Do you know the people you associate with can make or ruin you? Here are 16 people you need to get out of your life this year.
1. People who point at their wrist while asking for the time
I know where my watch is pal, where the hell is yours? Do you point at your crouch when you ask where the toilet is?
– George Calin
2. People who are willing to get off their butt to search the entire room for the TV remote to change a channel when they could have done it manually on the TV.
3. People who say, “oh! you want to have your cake and eat it too”
Yeah! right!! what good is a cake if you can’t eat it?
4. People who say, “It’s always the last place you look”

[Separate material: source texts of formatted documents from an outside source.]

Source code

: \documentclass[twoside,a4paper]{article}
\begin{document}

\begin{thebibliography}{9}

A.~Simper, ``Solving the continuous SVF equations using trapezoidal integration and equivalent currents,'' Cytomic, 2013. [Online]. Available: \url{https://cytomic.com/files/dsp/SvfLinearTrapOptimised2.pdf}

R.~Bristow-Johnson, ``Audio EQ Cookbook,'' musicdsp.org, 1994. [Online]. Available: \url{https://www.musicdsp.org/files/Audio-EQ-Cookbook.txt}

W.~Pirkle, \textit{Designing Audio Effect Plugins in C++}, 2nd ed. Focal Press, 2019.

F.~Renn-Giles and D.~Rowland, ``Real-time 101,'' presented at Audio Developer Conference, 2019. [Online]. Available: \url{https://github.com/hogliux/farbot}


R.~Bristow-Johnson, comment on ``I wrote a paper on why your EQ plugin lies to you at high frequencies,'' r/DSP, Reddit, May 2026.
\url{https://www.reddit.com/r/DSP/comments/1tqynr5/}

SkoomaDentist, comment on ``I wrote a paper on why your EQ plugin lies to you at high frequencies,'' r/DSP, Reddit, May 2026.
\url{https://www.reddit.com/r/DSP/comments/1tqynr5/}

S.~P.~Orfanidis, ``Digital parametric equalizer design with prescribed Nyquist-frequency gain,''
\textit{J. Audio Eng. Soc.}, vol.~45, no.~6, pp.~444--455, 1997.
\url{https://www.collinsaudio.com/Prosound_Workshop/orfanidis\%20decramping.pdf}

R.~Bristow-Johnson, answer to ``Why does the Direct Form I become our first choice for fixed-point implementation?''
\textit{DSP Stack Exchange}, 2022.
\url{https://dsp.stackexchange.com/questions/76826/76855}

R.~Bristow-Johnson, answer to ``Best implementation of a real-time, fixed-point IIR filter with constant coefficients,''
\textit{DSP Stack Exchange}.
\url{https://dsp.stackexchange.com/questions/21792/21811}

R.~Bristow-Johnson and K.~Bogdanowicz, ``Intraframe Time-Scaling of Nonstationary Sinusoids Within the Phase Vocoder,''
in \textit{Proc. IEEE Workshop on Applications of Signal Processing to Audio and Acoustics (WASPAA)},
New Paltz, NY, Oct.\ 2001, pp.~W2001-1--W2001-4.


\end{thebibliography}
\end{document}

Of course, it is, why the hell would you keep looking after you’ve found it? Do people do this, who and where are they?
5. People who ask, “did you see that?” when you’re watching a movie with them
No bro, I paid money to come to Silverbird and stare at the floor.
6. People who ask, “Can I ask you a question?”
Didn’t really give me a choice there, did you?
7. People who say, “It is new and improved”.
If it’s new, then there has never been anything before it. If it’s an improvement, then there must have been something before it.
8. People who say, “life is short”.
What the heck? Life is the longest damn thing anyone ever does! what can you do that’s longer? Imagine if you were in jail and doing time for life.
9. People who see you waiting for the bus and still ask you, “as the bus the bus come?”
Yes it did, I’m just enjoying standing here doing absolutely nothing.
10. People who say things like, “my eyes aren’t what they used to be”
So what do they used to be, ears?
11. People who see you eating something and they ask, “is that nice?”
No! it’s really revolting, I always eat stuff I hate.
12. People who call you at midnight and ask, “are you sleeping?”
No! I’m shopping at the mall
13. People who announce they are going to the toilet.
Thanks because that’s an image we really needed.
14. People who ask, “are you a Ghanaian?”, you say yes and they go ahead to say, “really”
Who were you expecting to be Ghanaian, Albert Einstein?
15. People who see you eating fufu and still ask, “are you eating fufu?”.
No! I’m chewing gum.
16. People who see you exercising and ask, “are you exercising?”